From 319c6b4ca7532a1d2bc0cdbe9b171963f3195f79 Mon Sep 17 00:00:00 2001
From: Martin Sumner <martin.sumner@adaptip.co.uk>
Date: Thu, 7 Jun 2018 14:53:34 +0100
Subject: [PATCH 2/9] Undefined typo

Interetsingly setting  max_pencillercachesize to a non-integer merely had the impact of making the penciller cache size infinite.

So a guard added to make sure it is an integer going forward.
---
 src/leveled_bookie.erl    | 2 +-
 src/leveled_penciller.erl | 2 +-
 2 files changed, 2 insertions(+), 2 deletions(-)

diff --git a/src/leveled_bookie.erl b/src/leveled_bookie.erl
index 50b9fa7..e46e483 100644
--- a/src/leveled_bookie.erl
+++ b/src/leveled_bookie.erl
@@ -100,7 +100,7 @@
                 {waste_retention_period, undefined},
                 {max_run_length, undefined},
                 {reload_strategy, []},
-                {max_pencillercachesize, undefiend},
+                {max_pencillercachesize, undefined},
                 {compression_method, ?COMPRESSION_METHOD},
                 {compression_point, ?COMPRESSION_POINT}]).
 
diff --git a/src/leveled_penciller.erl b/src/leveled_penciller.erl
index a409d8e..d26bf62 100644
--- a/src/leveled_penciller.erl
+++ b/src/leveled_penciller.erl
@@ -971,7 +971,7 @@ start_from_file(PCLopts) ->
         case PCLopts#penciller_options.max_inmemory_tablesize of
             undefined ->
                 ?MAX_TABLESIZE;
-            M ->
+            M when is_integer(M) ->
                 M
         end,
     PressMethod = PCLopts#penciller_options.compression_method,

From 7c1f34c94f9fa3e0ee6691ad4bb0a05b2b1de908 Mon Sep 17 00:00:00 2001
From: Martin Sumner <martin.sumner@adaptip.co.uk>
Date: Thu, 7 Jun 2018 14:55:05 +0100
Subject: [PATCH 3/9] Format

Reverse mysterious tab displacement
---
 src/leveled_bookie.erl | 6 +++---
 1 file changed, 3 insertions(+), 3 deletions(-)

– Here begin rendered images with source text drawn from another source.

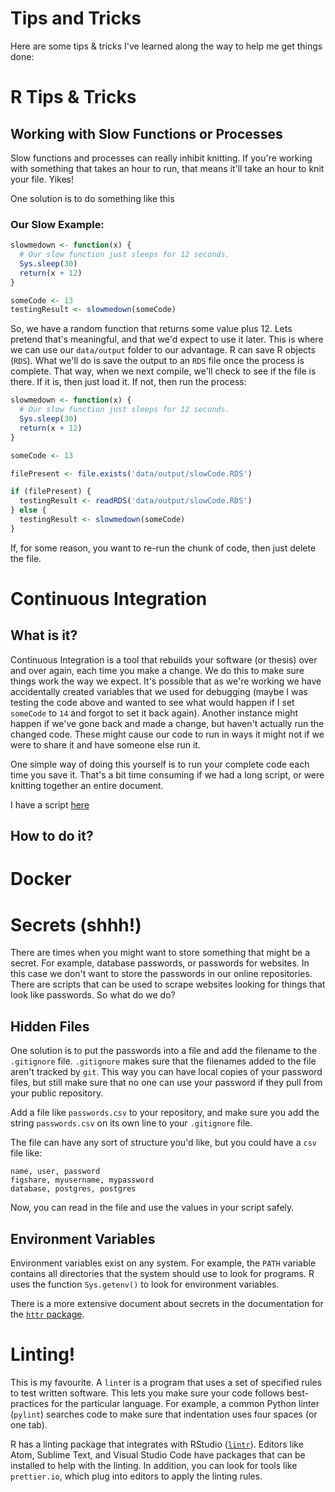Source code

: # Tips and Tricks

Here are some tips & tricks I've learned along the way to help me get things done:

# R Tips & Tricks

## Working with Slow Functions or Processes

Slow functions and processes can really inhibit knitting. If you're working with something that takes an hour to run, that means it'll take an hour to knit your file. Yikes!

One solution is to do something like this

### Our Slow Example:

```r
slowmedown <- function(x) {
  # Our slow function just sleeps for 12 seconds.
  Sys.sleep(30)
  return(x + 12)
}

someCode <- 13
testingResult <- slowmedown(someCode)
```

So, we have a random function that returns some value plus 12\. Lets pretend that's meaningful, and that we'd expect to use it later. This is where we can use our `data/output` folder to our advantage. R can save R objects (`RDS`). What we'll do is save the output to an `RDS` file once the process is complete. That way, when we next compile, we'll check to see if the file is there. If it is, then just load it. If not, then run the process:

```r
slowmedown <- function(x) {
  # Our slow function just sleeps for 12 seconds.
  Sys.sleep(30)
  return(x + 12)
}

someCode <- 13

filePresent <- file.exists('data/output/slowCode.RDS')

if (filePresent) {
  testingResult <- readRDS('data/output/slowCode.RDS')
} else {
  testingResult <- slowmedown(someCode)
}
```

If, for some reason, you want to re-run the chunk of code, then just delete the file.

# Continuous Integration

## What is it?

Continuous Integration is a tool that rebuilds your software (or thesis) over and over again, each time you make a change. We do this to make sure things work the way we expect. It's possible that as we're working we have accidentally created variables that we used for debugging (maybe I was testing the code above and wanted to see what would happen if I set `someCode` to `14` and forgot to set it back again). Another instance might happen if we've gone back and made a change, but haven't actually run the changed code. These might cause our code to run in ways it might not if we were to share it and have someone else run it.

One simple way of doing this yourself is to run your complete code each time you save it. That's a bit time consuming if we had a long script, or were knitting together an entire document.

I have a script [here](https://gist.github.com/SimonGoring/6110c8539eeb79d310ddd07597b0b05e)

## How to do it?

# Docker

# Secrets (shhh!)

There are times when you might want to store something that might be a secret. For example, database passwords, or passwords for websites. In this case we don't want to store the passwords in our online repositories. There are scripts that can be used to scrape websites looking for things that look like passwords. So what do we do?

## Hidden Files

One solution is to put the passwords into a file and add the filename to the `.gitignore` file. `.gitignore` makes sure that the filenames added to the file aren't tracked by `git`. This way you can have local copies of your password files, but still make sure that no one can use your password if they pull from your public repository.

Add a file like `passwords.csv` to your repository, and make sure you add the string `passwords.csv` on its own line to your `.gitignore` file.

The file can have any sort of structure you'd like, but you could have a `csv` file like:

```csv
name, user, password
figshare, myusername, mypassword
database, postgres, postgres
```

Now, you can read in the file and use the values in your script safely.

## Environment Variables

Environment variables exist on any system. For example, the `PATH` variable contains all directories that the system should use to look for programs. R uses the function `Sys.getenv()` to look for environment variables.

There is a more extensive document about secrets in the documentation for the [`httr` package](https://cran.r-project.org/web/packages/httr/vignettes/secrets.html).

# Linting!

This is my favourite. A `lint`er is a program that uses a set of specified rules to test written software. This lets you make sure your code follows best-practices for the particular language. For example, a common Python linter (`pylint`) searches code to make sure that indentation uses four spaces (or one tab).

R has a linting package that integrates with RStudio ([`lintr`](https://cran.r-project.org/web/packages/lintr/index.html)). Editors like Atom, Sublime Text, and Visual Studio Code have packages that can be installed to help with the linting. In addition, you can look for tools like `prettier.io`, which plug into editors to apply the linting rules.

diff --git a/src/leveled_bookie.erl b/src/leveled_bookie.erl
index e46e483..5faffbb 100644
--- a/src/leveled_bookie.erl
+++ b/src/leveled_bookie.erl
@@ -794,9 +794,9 @@ handle_call({head, Bucket, Key, Tag}, _From, State)
             end
     end;
 handle_call({snapshot, SnapType, Query, LongRunning}, _From, State) ->
-                                                % Snapshot the store, specifying if the snapshot should be long running 
-                                                % (i.e. will the snapshot be queued or be required for an extended period 
-                                                % e.g. many minutes)
+    % Snapshot the store, specifying if the snapshot should be long running 
+    % (i.e. will the snapshot be queued or be required for an extended period 
+    % e.g. many minutes)
     Reply = snapshot_store(State, SnapType, Query, LongRunning),
     {reply, Reply, State};
 handle_call({return_runner, QueryType}, _From, State) ->

From 7eb26078e0d554b6727274e9c1fec546b897ada7 Mon Sep 17 00:00:00 2001
From: Martin Sumner <martin.sumner@adaptip.co.uk>
Date: Thu, 7 Jun 2018 15:02:39 +0100
Subject: [PATCH 4/9] Add xref check support

Now xref chekcing as part of verification process.
---
 rebar.config | 2 ++
 1 file changed, 2 insertions(+)

diff --git a/rebar.config b/rebar.config
index 7aa7bcc..04f914b 100644
--- a/rebar.config
+++ b/rebar.config
@@ -4,6 +4,8 @@
             {platform_define, "^R", old_rand},
             {platform_define, "^R", no_sync}]}.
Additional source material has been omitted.